What the task asks: Return each line of the data below that contains the string "reportBlock".

Source texts of formatted documents:

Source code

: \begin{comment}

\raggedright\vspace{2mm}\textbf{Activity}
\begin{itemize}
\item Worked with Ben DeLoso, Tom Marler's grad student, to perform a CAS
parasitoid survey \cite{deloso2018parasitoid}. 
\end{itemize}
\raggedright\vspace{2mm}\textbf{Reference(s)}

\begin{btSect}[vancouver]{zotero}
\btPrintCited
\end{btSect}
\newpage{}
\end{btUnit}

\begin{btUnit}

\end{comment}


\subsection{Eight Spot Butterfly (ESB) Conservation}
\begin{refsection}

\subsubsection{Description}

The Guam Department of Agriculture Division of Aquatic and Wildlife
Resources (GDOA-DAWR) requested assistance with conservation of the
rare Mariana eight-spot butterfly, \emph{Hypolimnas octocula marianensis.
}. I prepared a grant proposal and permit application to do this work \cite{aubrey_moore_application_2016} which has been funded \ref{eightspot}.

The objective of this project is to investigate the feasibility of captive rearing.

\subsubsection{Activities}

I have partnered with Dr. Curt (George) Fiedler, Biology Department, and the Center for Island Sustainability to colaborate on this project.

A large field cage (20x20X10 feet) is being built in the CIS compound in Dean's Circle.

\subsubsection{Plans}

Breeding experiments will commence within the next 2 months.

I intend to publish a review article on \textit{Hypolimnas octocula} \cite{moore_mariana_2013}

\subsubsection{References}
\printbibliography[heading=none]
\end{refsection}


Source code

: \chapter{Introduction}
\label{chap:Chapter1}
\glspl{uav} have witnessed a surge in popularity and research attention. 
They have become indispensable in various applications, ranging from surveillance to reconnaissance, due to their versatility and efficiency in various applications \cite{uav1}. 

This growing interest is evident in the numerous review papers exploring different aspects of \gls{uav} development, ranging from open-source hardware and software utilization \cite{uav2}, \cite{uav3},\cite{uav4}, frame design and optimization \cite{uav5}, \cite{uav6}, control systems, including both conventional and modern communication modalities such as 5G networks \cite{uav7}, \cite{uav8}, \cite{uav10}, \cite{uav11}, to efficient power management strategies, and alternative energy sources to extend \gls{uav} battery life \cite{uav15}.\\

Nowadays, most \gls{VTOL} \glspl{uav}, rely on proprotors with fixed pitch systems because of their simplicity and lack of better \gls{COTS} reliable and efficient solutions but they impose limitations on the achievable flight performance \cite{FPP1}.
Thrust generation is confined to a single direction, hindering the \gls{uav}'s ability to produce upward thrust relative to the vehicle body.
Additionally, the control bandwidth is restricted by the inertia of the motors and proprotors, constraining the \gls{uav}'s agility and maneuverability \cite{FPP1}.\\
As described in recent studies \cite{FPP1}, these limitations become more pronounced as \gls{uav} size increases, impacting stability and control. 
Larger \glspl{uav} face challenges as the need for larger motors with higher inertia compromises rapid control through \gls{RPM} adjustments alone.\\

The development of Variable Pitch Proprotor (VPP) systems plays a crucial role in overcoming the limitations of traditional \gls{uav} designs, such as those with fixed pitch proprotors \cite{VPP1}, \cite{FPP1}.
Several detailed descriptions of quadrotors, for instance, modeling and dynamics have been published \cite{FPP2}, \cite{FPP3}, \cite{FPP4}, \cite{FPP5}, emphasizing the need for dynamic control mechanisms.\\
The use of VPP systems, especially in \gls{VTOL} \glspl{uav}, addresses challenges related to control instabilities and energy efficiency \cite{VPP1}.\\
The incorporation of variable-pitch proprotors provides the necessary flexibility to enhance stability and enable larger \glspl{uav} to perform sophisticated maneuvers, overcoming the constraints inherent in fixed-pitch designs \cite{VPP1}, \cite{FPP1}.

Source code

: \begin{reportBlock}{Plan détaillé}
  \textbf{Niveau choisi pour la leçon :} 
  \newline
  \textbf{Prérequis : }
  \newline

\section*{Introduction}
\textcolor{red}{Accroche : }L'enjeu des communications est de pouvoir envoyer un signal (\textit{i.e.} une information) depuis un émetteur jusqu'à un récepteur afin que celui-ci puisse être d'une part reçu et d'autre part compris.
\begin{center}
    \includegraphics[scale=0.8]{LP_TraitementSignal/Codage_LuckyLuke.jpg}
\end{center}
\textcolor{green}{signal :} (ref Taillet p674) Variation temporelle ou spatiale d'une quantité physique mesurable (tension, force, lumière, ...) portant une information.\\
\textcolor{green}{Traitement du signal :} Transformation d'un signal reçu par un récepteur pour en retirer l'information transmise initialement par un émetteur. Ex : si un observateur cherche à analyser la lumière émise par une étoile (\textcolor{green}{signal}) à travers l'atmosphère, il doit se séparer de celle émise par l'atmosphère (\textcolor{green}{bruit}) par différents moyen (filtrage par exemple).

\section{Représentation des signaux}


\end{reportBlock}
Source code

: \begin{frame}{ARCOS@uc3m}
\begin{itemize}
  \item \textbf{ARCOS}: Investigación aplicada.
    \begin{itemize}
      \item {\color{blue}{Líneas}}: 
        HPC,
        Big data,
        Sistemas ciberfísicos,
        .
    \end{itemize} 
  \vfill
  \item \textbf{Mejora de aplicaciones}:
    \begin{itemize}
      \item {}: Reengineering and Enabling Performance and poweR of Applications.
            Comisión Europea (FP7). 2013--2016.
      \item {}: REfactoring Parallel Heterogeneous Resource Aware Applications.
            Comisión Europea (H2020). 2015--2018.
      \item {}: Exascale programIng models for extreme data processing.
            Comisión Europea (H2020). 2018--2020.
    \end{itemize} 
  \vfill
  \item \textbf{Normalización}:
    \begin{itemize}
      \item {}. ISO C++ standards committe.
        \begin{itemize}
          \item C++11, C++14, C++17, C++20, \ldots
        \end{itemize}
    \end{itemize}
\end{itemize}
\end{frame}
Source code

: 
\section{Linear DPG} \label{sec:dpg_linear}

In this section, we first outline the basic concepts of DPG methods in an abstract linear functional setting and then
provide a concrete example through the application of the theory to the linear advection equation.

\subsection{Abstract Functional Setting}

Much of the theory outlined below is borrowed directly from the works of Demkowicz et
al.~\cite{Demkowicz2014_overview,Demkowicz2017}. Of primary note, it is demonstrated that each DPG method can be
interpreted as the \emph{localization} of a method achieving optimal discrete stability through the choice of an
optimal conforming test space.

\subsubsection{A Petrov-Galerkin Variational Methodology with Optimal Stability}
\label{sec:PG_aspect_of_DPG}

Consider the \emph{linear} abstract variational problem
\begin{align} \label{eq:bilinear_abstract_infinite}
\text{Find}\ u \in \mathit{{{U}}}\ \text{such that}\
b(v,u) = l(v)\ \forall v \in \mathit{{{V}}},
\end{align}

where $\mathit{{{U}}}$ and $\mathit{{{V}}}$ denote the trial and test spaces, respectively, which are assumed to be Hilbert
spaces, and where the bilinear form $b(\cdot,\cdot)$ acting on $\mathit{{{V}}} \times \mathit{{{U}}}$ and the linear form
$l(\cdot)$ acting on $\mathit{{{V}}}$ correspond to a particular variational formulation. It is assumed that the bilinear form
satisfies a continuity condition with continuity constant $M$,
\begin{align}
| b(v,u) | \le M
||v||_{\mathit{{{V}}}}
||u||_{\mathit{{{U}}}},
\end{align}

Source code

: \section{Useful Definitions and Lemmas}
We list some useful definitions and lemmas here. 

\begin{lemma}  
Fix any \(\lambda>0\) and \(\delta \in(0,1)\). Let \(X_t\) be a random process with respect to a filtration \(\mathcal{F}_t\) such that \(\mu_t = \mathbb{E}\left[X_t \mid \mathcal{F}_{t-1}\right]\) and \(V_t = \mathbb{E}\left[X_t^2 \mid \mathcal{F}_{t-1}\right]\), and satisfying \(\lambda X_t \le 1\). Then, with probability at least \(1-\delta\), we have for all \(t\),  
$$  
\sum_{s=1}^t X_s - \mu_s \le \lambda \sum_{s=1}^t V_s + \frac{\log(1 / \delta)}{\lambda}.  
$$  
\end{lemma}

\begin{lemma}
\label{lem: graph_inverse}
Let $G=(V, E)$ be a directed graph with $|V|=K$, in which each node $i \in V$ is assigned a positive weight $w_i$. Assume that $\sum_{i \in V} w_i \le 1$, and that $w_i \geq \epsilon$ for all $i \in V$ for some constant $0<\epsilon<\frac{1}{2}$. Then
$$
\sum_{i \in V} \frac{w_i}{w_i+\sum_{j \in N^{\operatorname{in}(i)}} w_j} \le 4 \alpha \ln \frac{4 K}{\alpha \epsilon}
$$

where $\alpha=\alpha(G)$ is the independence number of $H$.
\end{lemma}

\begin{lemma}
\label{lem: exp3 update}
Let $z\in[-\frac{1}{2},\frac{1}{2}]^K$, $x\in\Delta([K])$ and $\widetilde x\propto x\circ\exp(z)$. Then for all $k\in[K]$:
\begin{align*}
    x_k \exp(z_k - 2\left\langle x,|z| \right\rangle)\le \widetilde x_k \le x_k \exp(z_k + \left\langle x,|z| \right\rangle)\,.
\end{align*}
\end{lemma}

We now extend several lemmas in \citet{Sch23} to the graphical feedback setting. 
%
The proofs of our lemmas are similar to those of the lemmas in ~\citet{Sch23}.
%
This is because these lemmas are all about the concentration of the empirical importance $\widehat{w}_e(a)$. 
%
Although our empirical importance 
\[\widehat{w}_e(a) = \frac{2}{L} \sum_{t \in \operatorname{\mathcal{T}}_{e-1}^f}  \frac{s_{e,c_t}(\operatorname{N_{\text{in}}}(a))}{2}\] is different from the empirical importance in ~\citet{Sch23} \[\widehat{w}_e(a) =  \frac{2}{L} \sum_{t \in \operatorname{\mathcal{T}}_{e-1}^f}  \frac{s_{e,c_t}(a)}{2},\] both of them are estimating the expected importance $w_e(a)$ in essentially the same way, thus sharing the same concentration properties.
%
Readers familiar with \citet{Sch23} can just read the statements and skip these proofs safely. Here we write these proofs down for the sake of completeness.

Solution below:
: \begin{reportBlock}{Plan détaillé}
\end{reportBlock}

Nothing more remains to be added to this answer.